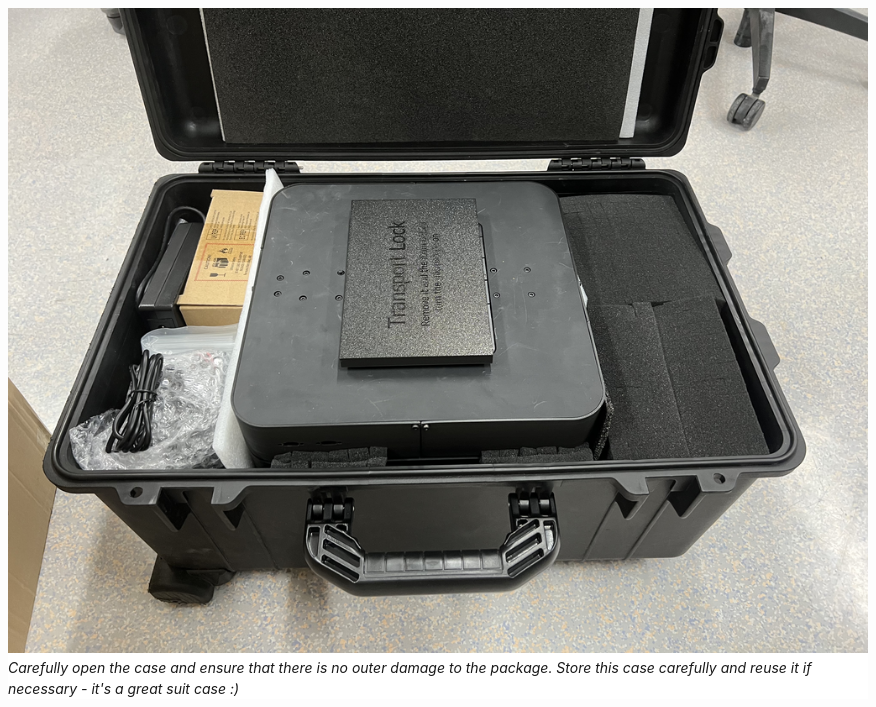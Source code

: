 ![](./IMAGES/04/FRAME-in-open-case.jpeg)
*Carefully open the case and ensure that there is no outer damage to the package. Store this case carefully and reuse it if necessary - it's a great suit case :)*
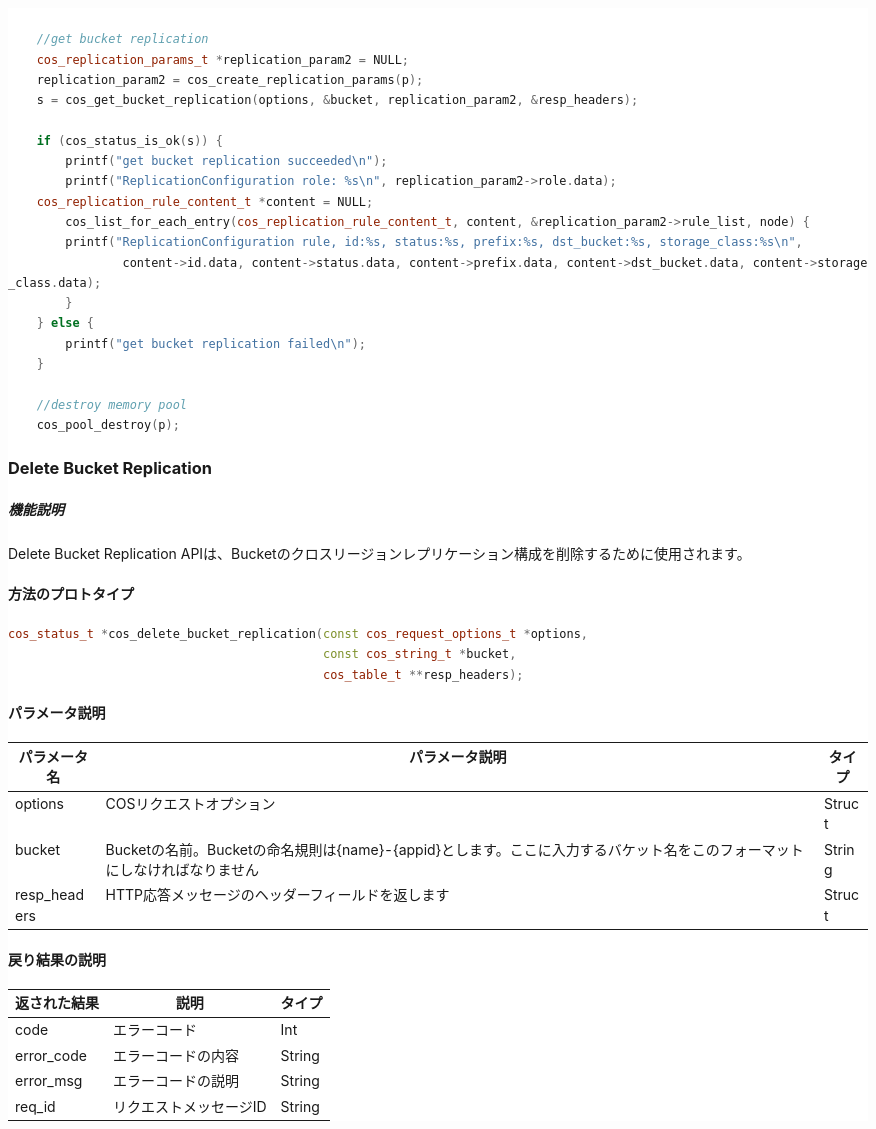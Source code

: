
 ```cpp

    //get bucket replication
    cos_replication_params_t *replication_param2 = NULL;
    replication_param2 = cos_create_replication_params(p);
    s = cos_get_bucket_replication(options, &bucket, replication_param2, &resp_headers);
    
    if (cos_status_is_ok(s)) {
        printf("get bucket replication succeeded\n");
        printf("ReplicationConfiguration role: %s\n", replication_param2->role.data);
    cos_replication_rule_content_t *content = NULL;
        cos_list_for_each_entry(cos_replication_rule_content_t, content, &replication_param2->rule_list, node) {
        printf("ReplicationConfiguration rule, id:%s, status:%s, prefix:%s, dst_bucket:%s, storage_class:%s\n",
                content->id.data, content->status.data, content->prefix.data, content->dst_bucket.data, content->storage_class.data);
        }
    } else {
        printf("get bucket replication failed\n");
    }
    
    //destroy memory pool
    cos_pool_destroy(p); 
```

###  Delete Bucket Replication
##### 機能説明
Delete Bucket Replication APIは、Bucketのクロスリージョンレプリケーション構成を削除するために使用されます。

#### 方法のプロトタイプ
```cpp
cos_status_t *cos_delete_bucket_replication(const cos_request_options_t *options,
                                            const cos_string_t *bucket, 
                                            cos_table_t **resp_headers);
```

#### パラメータ説明
| パラメータ名 | パラメータ説明 | タイプ | 
|---------|---------|---------|
| options | COSリクエストオプション |Struct|  
| bucket | Bucketの名前。Bucketの命名規則は{name}-{appid}とします。ここに入力するバケット名をこのフォーマットにしなければなりません |String|  
| resp_headers | HTTP応答メッセージのヘッダーフィールドを返します |Struct|  

#### 戻り結果の説明
| 返された結果 | 説明 | タイプ | 
|---------|---------|---------|
| code | エラーコード  |Int|        
| error_code | エラーコードの内容 |String|   
| error_msg |エラーコードの説明 |String|   
| req_id | リクエストメッセージID |String|
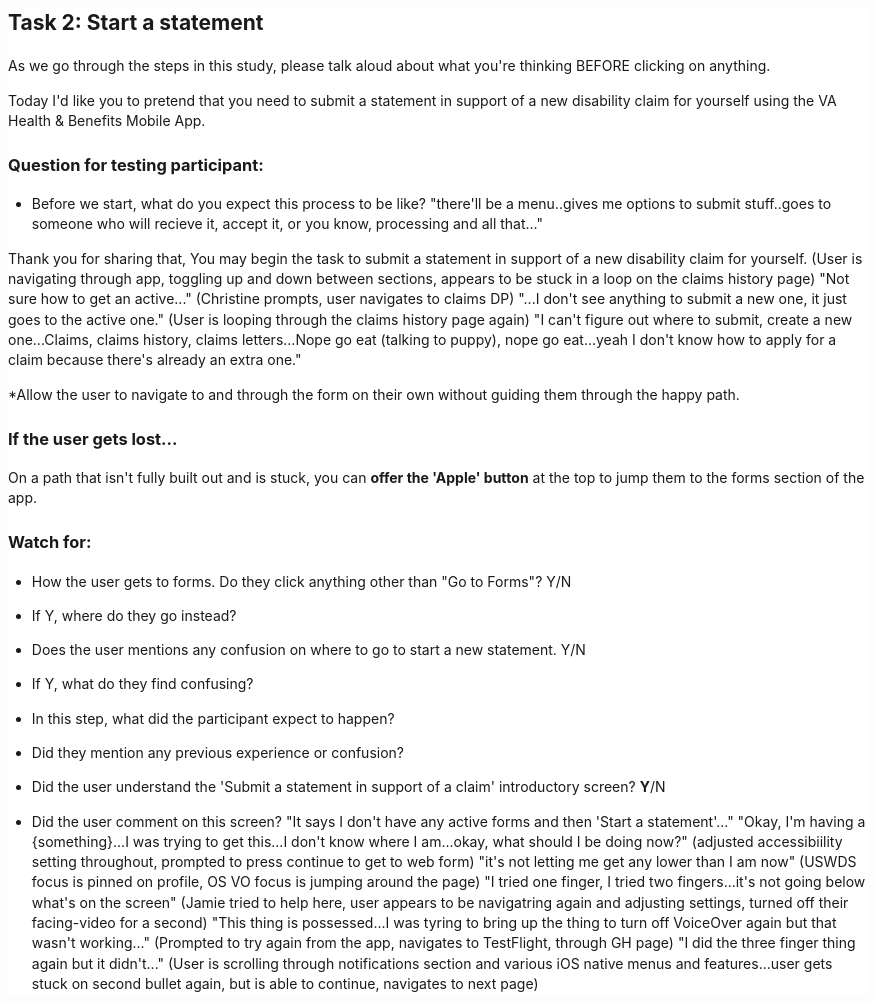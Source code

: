 

## Task 2: Start a statement
As we go through the steps in this study, please talk aloud about what you're thinking BEFORE clicking on anything.

Today I'd like you to pretend that you need to submit a statement in support of a new disability claim for yourself using the VA Health & Benefits Mobile App. 

### Question for testing participant:

- Before we start, what do you expect this process to be like? "there'll be a menu..gives me options to submit stuff..goes to someone who will recieve it, accept it, or you know, processing and all that..." 
  

Thank you for sharing that, You may begin the task to submit a statement in support of a new disability claim for yourself. (User is navigating through app, toggling up and down between sections, appears to be stuck in a loop on the claims history page) "Not sure how to get an active..." (Christine prompts, user navigates to claims DP) "...I don't see anything to submit a new one, it just goes to the active one." (User is looping through the claims history page again) "I can't figure out where to submit, create a new one...Claims, claims history, claims letters...Nope go eat (talking to puppy), nope go eat...yeah I don't know how to apply for a claim because there's already an extra one." 

*Allow the user to navigate to and through the form on their own without guiding them through the happy path. 

### If the user gets lost...

On a path that isn't fully built out and is stuck, you can **offer the 'Apple' button** at the top to jump them to the forms section of the app.


### Watch for:
- How the user gets to forms. Do they click anything other than "Go to Forms"? Y/N 

 - If Y, where do they go instead?

- Does the user mentions any confusion on where to go to start a new statement. Y/N

 - If Y, what do they find confusing?

- In this step, what did the participant expect to happen?

 - Did they mention any previous experience or confusion?

- Did the user understand the 'Submit a statement in support of a claim' introductory screen? **Y**/N 

 - Did the user comment on this screen? "It says I don't have any active forms and then 'Start a statement'..." "Okay, I'm having a {something}...I was trying to get this...I don't know where I am...okay, what should I be doing now?" (adjusted accessibiility setting throughout, prompted to press continue to get to web form) "it's not letting me get any lower than I am now" (USWDS focus is pinned on profile, OS VO focus is jumping around the page) "I tried one finger, I tried two fingers...it's not going below what's on the screen" (Jamie tried to help here, user appears to be navigatring again and adjusting settings, turned off their facing-video for a second) "This thing is possessed...I was tyring to bring up the thing to turn off VoiceOver again but that wasn't working..." (Prompted to try again from the app, navigates to TestFlight, through GH page) "I did the three finger thing again but it didn't..." (User is scrolling through notifications section and various iOS native menus and features...user gets stuck on second bullet again, but is able to continue, navigates to next page) 
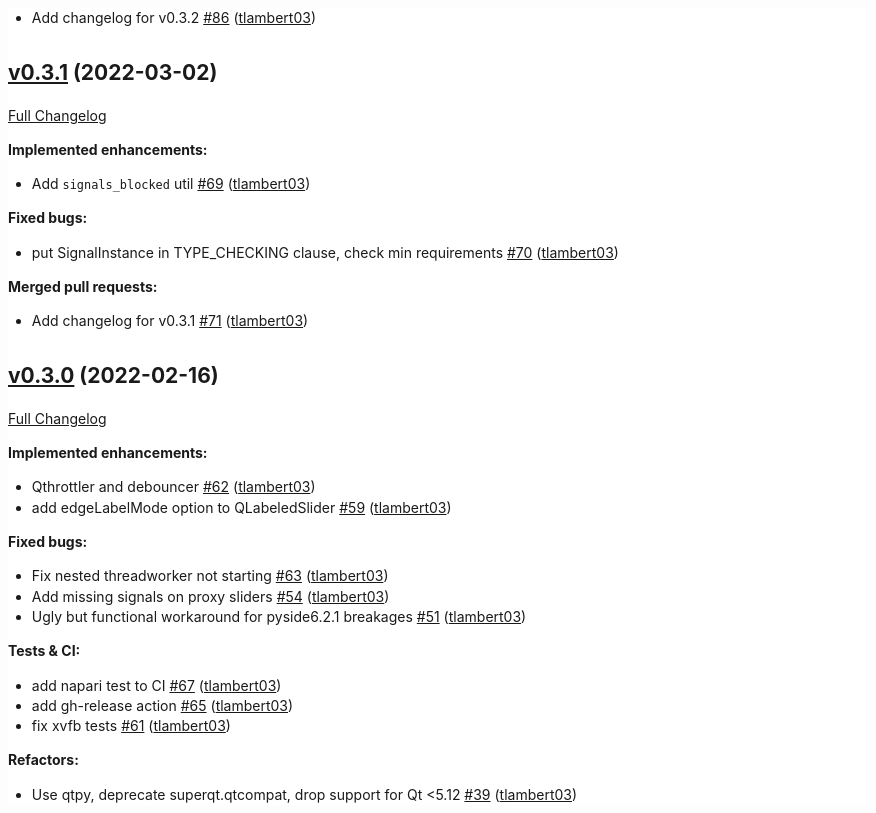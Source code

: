 - Add changelog for v0.3.2 [\#86](https://github.com/pyapp-kit/superqt/pull/86) ([tlambert03](https://github.com/tlambert03))

## [v0.3.1](https://github.com/pyapp-kit/superqt/tree/v0.3.1) (2022-03-02)

[Full Changelog](https://github.com/pyapp-kit/superqt/compare/v0.3.0...v0.3.1)

**Implemented enhancements:**

- Add `signals_blocked` util [\#69](https://github.com/pyapp-kit/superqt/pull/69) ([tlambert03](https://github.com/tlambert03))

**Fixed bugs:**

- put SignalInstance in TYPE\_CHECKING clause, check min requirements [\#70](https://github.com/pyapp-kit/superqt/pull/70) ([tlambert03](https://github.com/tlambert03))

**Merged pull requests:**

- Add changelog for v0.3.1 [\#71](https://github.com/pyapp-kit/superqt/pull/71) ([tlambert03](https://github.com/tlambert03))

## [v0.3.0](https://github.com/pyapp-kit/superqt/tree/v0.3.0) (2022-02-16)

[Full Changelog](https://github.com/pyapp-kit/superqt/compare/v0.2.5-1...v0.3.0)

**Implemented enhancements:**

- Qthrottler and debouncer [\#62](https://github.com/pyapp-kit/superqt/pull/62) ([tlambert03](https://github.com/tlambert03))
- add edgeLabelMode option to QLabeledSlider [\#59](https://github.com/pyapp-kit/superqt/pull/59) ([tlambert03](https://github.com/tlambert03))

**Fixed bugs:**

- Fix nested threadworker not starting [\#63](https://github.com/pyapp-kit/superqt/pull/63) ([tlambert03](https://github.com/tlambert03))
- Add missing signals on proxy sliders  [\#54](https://github.com/pyapp-kit/superqt/pull/54) ([tlambert03](https://github.com/tlambert03))
- Ugly but functional workaround for pyside6.2.1 breakages [\#51](https://github.com/pyapp-kit/superqt/pull/51) ([tlambert03](https://github.com/tlambert03))

**Tests & CI:**

- add napari test to CI [\#67](https://github.com/pyapp-kit/superqt/pull/67) ([tlambert03](https://github.com/tlambert03))
- add gh-release action [\#65](https://github.com/pyapp-kit/superqt/pull/65) ([tlambert03](https://github.com/tlambert03))
- fix xvfb tests [\#61](https://github.com/pyapp-kit/superqt/pull/61) ([tlambert03](https://github.com/tlambert03))

**Refactors:**

- Use qtpy, deprecate superqt.qtcompat, drop support for Qt \<5.12 [\#39](https://github.com/pyapp-kit/superqt/pull/39) ([tlambert03](https://github.com/tlambert03))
- - - -
- [What you are asked to do] Show, from the material above, each line that includes the string "like".

- [Answer to the exercise]
Today I'd like you to pretend that you need to submit a statement in support of a new disability claim for yourself using the VA Health & Benefits Mobile App. 
- Before we start, what do you expect this process to be like? "there'll be a menu..gives me options to submit stuff..goes to someone who will recieve it, accept it, or you know, processing and all that..." 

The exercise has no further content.